===== SOURCE RECORDS =====

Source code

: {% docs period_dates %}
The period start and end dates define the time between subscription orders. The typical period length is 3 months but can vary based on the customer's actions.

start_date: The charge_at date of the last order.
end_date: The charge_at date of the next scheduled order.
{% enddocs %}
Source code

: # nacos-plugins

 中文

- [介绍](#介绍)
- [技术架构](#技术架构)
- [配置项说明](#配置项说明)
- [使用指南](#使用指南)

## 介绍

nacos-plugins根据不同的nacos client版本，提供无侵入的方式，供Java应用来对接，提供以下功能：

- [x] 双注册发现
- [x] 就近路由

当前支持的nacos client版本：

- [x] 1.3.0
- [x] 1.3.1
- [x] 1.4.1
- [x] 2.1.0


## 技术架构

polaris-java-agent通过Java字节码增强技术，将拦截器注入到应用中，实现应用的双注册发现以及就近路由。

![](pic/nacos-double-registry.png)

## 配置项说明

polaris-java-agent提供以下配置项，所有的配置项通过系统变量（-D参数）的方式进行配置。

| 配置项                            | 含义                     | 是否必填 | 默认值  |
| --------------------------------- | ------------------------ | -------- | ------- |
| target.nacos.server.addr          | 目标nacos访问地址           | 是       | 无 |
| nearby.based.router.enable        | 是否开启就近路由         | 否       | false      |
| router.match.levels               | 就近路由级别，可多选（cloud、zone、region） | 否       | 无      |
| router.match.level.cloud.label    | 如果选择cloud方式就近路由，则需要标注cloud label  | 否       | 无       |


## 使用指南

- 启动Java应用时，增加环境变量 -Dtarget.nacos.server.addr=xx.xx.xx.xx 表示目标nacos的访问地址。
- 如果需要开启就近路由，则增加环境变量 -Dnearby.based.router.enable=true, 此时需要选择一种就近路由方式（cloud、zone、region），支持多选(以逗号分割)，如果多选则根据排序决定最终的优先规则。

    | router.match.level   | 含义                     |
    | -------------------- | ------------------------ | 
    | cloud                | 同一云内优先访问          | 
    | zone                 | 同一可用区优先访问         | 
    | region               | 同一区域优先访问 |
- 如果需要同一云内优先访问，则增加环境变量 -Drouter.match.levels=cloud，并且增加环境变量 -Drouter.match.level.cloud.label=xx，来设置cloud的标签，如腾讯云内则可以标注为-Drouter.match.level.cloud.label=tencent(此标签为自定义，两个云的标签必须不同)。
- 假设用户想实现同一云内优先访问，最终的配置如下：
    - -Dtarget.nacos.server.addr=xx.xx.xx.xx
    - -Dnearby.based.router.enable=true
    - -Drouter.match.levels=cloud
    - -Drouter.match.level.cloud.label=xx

=====

WHAT IS EXPECTED = Copy the material above, line for line.

RESPONSE TO THIS TASK =
Source code

: {% docs period_dates %}
The period start and end dates define the time between subscription orders. The typical period length is 3 months but can vary based on the customer's actions.

start_date: The charge_at date of the last order.
end_date: The charge_at date of the next scheduled order.
{% enddocs %}
Source code

: # nacos-plugins

 中文

- [介绍](#介绍)
- [技术架构](#技术架构)
- [配置项说明](#配置项说明)
- [使用指南](#使用指南)

## 介绍

nacos-plugins根据不同的nacos client版本，提供无侵入的方式，供Java应用来对接，提供以下功能：

- [x] 双注册发现
- [x] 就近路由

当前支持的nacos client版本：

- [x] 1.3.0
- [x] 1.3.1
- [x] 1.4.1
- [x] 2.1.0


## 技术架构

polaris-java-agent通过Java字节码增强技术，将拦截器注入到应用中，实现应用的双注册发现以及就近路由。

![](pic/nacos-double-registry.png)

## 配置项说明

polaris-java-agent提供以下配置项，所有的配置项通过系统变量（-D参数）的方式进行配置。

| 配置项                            | 含义                     | 是否必填 | 默认值  |
| --------------------------------- | ------------------------ | -------- | ------- |
| target.nacos.server.addr          | 目标nacos访问地址           | 是       | 无 |
| nearby.based.router.enable        | 是否开启就近路由         | 否       | false      |
| router.match.levels               | 就近路由级别，可多选（cloud、zone、region） | 否       | 无      |
| router.match.level.cloud.label    | 如果选择cloud方式就近路由，则需要标注cloud label  | 否       | 无       |


## 使用指南

- 启动Java应用时，增加环境变量 -Dtarget.nacos.server.addr=xx.xx.xx.xx 表示目标nacos的访问地址。
- 如果需要开启就近路由，则增加环境变量 -Dnearby.based.router.enable=true, 此时需要选择一种就近路由方式（cloud、zone、region），支持多选(以逗号分割)，如果多选则根据排序决定最终的优先规则。

    | router.match.level   | 含义                     |
    | -------------------- | ------------------------ | 
    | cloud                | 同一云内优先访问          | 
    | zone                 | 同一可用区优先访问         | 
    | region               | 同一区域优先访问 |
- 如果需要同一云内优先访问，则增加环境变量 -Drouter.match.levels=cloud，并且增加环境变量 -Drouter.match.level.cloud.label=xx，来设置cloud的标签，如腾讯云内则可以标注为-Drouter.match.level.cloud.label=tencent(此标签为自定义，两个云的标签必须不同)。
- 假设用户想实现同一云内优先访问，最终的配置如下：
    - -Dtarget.nacos.server.addr=xx.xx.xx.xx
    - -Dnearby.based.router.enable=true
    - -Drouter.match.levels=cloud
    - -Drouter.match.level.cloud.label=xx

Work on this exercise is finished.